Engineers in my group were trying to resolve a problem. We had a tester that had really slow access to the output data of the tester, a Sapphire tester from Schlumberger. We could run a test a million and one times but we didn’t have the bandwidth to efficiently dump the entire output to check the results after each test. If we stopped and dumped out the pattern memory after every run it would actually take hundreds to thousands of times longer. We wanted to run tests really fast, so we could run lots of them. We were doing debug testing, we would run the same test over and over again under different conditions.

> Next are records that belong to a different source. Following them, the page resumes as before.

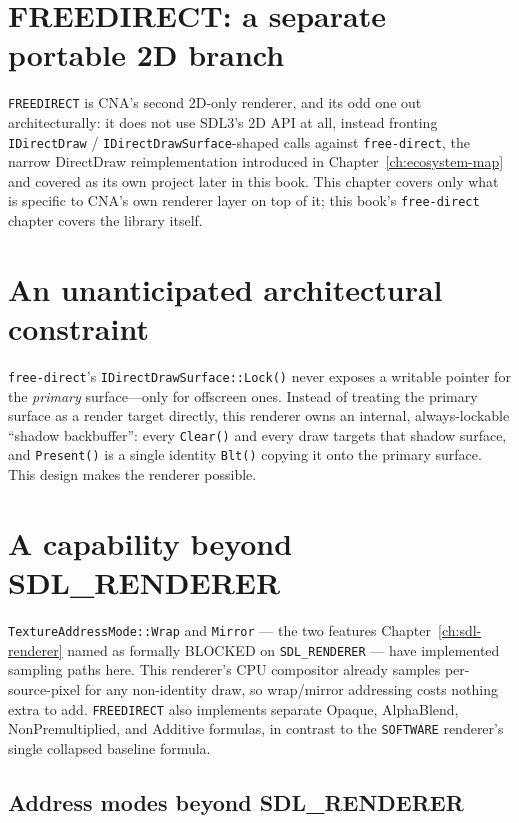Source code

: \section{FREEDIRECT: a separate portable 2D branch}

\texttt{FREEDIRECT} is CNA's second 2D-only renderer, and its odd one out architecturally: it does
not use SDL3's 2D API at all, instead fronting \texttt{IDirectDraw} / \texttt{IDirectDrawSurface}-shaped
calls against \texttt{free-direct}, the narrow DirectDraw reimplementation introduced in
Chapter~\ref{ch:ecosystem-map} and covered as its own project later in this book. This chapter
covers only what is specific to CNA's own renderer layer on top of it; this book's
\texttt{free-direct} chapter covers the library itself.

\section{An unanticipated architectural constraint}
\label{sec:freedirect-shadow-backbuffer}

\texttt{free-direct}'s \texttt{IDirectDrawSurface::Lock()} never exposes a writable
pointer for the \emph{primary} surface---only for offscreen ones. Instead of treating the
primary surface as a render target directly, this renderer owns an internal, always-lockable
``shadow backbuffer'': every \texttt{Clear()} and every  draw targets
that shadow surface, and \texttt{Present()} is a single identity \texttt{Blt()} copying it
onto the primary surface. This design makes the renderer possible.

\section{A capability beyond SDL\_RENDERER}

\texttt{TextureAddressMode::Wrap} and \texttt{Mirror} --- the two features
Chapter~\ref{ch:sdl-renderer} named as formally BLOCKED on \texttt{SDL\_RENDERER} --- have
implemented sampling paths here. This renderer's CPU compositor
already samples per-source-pixel for any non-identity draw, so wrap/mirror addressing costs
nothing extra to add. \texttt{FREEDIRECT} also implements separate Opaque, AlphaBlend,
NonPremultiplied, and Additive formulas, in contrast to
the \texttt{SOFTWARE} renderer's single collapsed baseline formula.

\subsection{Address modes beyond SDL\_RENDERER}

So they were talking about this problem in the cube next to me. They were trying to figure out ways to optimize the tester software or ways they could optimize the pattern memory layout. I joined the discussion and pointed out to them that what they were trying to do is compare a lot of data with a lot of other data. Well a tester is actually really good at doing this quickly. You have an expect data and compare it to the actual data and a tester can easily inform you when there’s a difference.
With our characterization of the silicon we wanted to find the failures as we changed the power, temperature and clock frequency. Scan chains provided us an internal snapshot of the microprocessor. Now a scan chain output could be checked as it comes out. However, the current way of doing things was to run the test, capture the scan chain output data in pattern memory, dump the tester pattern memory for post-processing with software that checked bit by bit for failure. The hit to the characterization speed was dumping the tester pattern memory.
I suggested adding two to three logic gates on the tester loadboard. Then the logic gates compare the scan output to a reference output stored by the tester. Then we only have a single bit to look for. This tester did have a ‘fail pin’ feature. As soon as the pin goes “1” we know we have a failure and we are just looking for pass/fail. We know the clock cycle at which that failure occurs. Our debug tools can provide the insight into all the failures after the characterization has been completed.
So instead of a taking a hardware problem turned into data transfer problem turned into a software problem, a different perspective takes it as a hardware problem with a hardware solution that requires just a couple of logic gates.
Manufacturing test is all about pass/fail so you don’t have to add logic gates to do it. Debug test has a different focus. We were running it in a scenario in which we wanted to find when the failures happened. We want it to fail we want to know the details of how it fails so that we can deduce whether it’s a design issue, a silicon issue or a test plan issue. Most of the time it’s a design issue– a sizing of gates or timing of delays had to be adjusted. And because you needed to know where exactly the issue is it’s important to identify at what point in the scan chain it failed.
So we could either grab the full chain output compare against the known good find out when the failure happened (the clock cycle) and use that to inform our process. OR we could have this one bit that flags a failure and we immediately know at which clock cycle the failure happened, and the tester would report, at full speed, the failing clock cycle of every single iteration of the test. Thereby removing the entire software and data transfer from the process.
I flipped it on its head, by adding a little hardware on the loadboard, using the tester’s innate capability to flag the failure and return the failing cycle number. I think a lot of the things I have done in throughout my work in all areas is to know when to use a simpler hardware solution to solve a hard software problem and when to use a simpler software solution to a hard hardware problem.
Have a Productive Day,
Dear Reader, please share your comments and stories that are sparked by this piece. Have you brought a different perspective to a problem? Did you overhear engineers debating a problem-solution and pipe in to add your thoughts? See Contribute for how you can share a story at The Engineers’ Daughter.
The Automatic Test Equipment industry has gone through a consolidation. At the time that Joe was working with the Sapphire Schulumberger had probably already spun off its ATE operations. As cited in a here “In 2003, the Automated Test Equipment group, part of the 1979 Fairchild Semiconductor acquisition, was spun off to NPTest Holding, which later sold it to Credence.” The Sapphire tester had been designed for characterization but not debug.
The engineers in Joe’s team focused on debug and characterization. A common tool for comprehending behavior of an electronic device over a set of parameters is called a Shmoo Plot.
Additional transcript from Anne Meixner and Joe FitzPatrick discussing this story.
Anne: Would you call that logic thing that kinda a kludge?
Joe: It’s definitely a kludge but I like to look at it like a hack.
Anne: Hack may be the new term for kludge (a generational choice of words).
Joe: Right, When I say a hack I mean like a creative use of resources in a way they weren’t intended to deliver results.
Anne: Which is different than a kludge? I recall an engineer looking at a board in the lab and exclaiming “this is such a kludge.” Kludge has a negative connotation.
Joe: When I use the word hack it’s a cool little solution to be proud of. A kludge is like “yeah this is ugly but this is how we had to do it.” So I should have another writing prompt a “Engineering Hack.” Different fields may have different interpretations of the word hack.
Anne: It could also be a generational thing kludge vs hack. I like your definition it’s a very precise definition.